Manea thinks it would make sense to develop clear rules for all state schools in Switzerland. “The teachers and schools are often overwhelmed and feel they are alone.” 

Charlotte Peter confirms that the teaching profession has become much more demanding and time-consuming in recent years amid an increasingly multicultural environment. 

“Forging a good class spirit in which one’s background and culture do not play a role and giving kids the right tools is tough, back-breaking work,” she said. “In addition, discussions with parents and with the team take up a lot of time.” 

Peter welcomes the idea of guidelines throughout Switzerland. “There needs to be a common denominator when it comes to how to handle different cultures and religions. This is not the task of the teachers or the schools.”

No general school ban for headscarves 

The Swiss Federal Court ruled in December 2015 that a general ban on headscarves in state schools was not warranted. With the ruling, the court backed a 14-year-old Muslim girl and her parents from St Gallen. 

Four of five judges thought arguments brought by the St. Margrethen school district were not convincing. A ban on headscarves could not be justified in the case at hand either through school discipline, religious peace or the equal treatment of boys and girls. 

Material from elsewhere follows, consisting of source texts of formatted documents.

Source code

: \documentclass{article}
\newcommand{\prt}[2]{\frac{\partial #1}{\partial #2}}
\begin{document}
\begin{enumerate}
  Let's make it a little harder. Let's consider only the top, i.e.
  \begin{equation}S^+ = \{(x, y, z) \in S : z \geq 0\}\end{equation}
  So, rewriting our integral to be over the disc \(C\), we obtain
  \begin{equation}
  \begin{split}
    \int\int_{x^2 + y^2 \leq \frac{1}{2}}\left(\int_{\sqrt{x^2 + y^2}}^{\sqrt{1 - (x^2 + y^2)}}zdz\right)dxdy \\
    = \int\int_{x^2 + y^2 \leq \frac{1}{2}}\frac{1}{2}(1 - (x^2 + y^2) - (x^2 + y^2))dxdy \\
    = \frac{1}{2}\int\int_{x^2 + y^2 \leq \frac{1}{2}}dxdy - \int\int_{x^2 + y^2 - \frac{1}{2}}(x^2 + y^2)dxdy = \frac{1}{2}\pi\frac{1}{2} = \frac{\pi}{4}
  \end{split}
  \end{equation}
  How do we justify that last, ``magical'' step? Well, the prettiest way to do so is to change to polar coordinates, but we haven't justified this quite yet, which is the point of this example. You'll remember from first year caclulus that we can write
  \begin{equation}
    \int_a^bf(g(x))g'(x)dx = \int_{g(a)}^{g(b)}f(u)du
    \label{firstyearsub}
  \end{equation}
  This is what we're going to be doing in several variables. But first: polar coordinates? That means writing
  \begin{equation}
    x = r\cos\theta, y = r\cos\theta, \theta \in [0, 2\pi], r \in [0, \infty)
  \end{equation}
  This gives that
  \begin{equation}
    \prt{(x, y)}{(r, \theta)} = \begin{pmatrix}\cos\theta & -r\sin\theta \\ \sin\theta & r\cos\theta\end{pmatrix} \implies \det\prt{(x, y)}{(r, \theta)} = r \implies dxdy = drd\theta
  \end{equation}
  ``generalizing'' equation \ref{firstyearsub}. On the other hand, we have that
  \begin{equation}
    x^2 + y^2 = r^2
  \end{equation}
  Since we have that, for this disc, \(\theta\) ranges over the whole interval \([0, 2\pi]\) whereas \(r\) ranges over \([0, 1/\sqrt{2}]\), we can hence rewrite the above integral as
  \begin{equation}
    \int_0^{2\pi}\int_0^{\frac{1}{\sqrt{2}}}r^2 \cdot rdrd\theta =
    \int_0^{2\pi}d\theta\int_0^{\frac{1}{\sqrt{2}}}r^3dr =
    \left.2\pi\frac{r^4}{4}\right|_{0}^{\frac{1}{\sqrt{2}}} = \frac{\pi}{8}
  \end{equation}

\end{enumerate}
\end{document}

The judges also said the student could attend classes wearing a headscarf. In their opinion, there was no evidence she was trying to promote her religious beliefs in school or that her parents were forcing her to wear the scarf. These reasons therefore did not justify the intrusion on her freedom of religion and thought. 

Moreover, it is not the Swiss tradition to suppress everything religious in the private sphere. Instead of prohibiting religious symbols, schools should instead focus more on teaching tolerance, according to the ruling.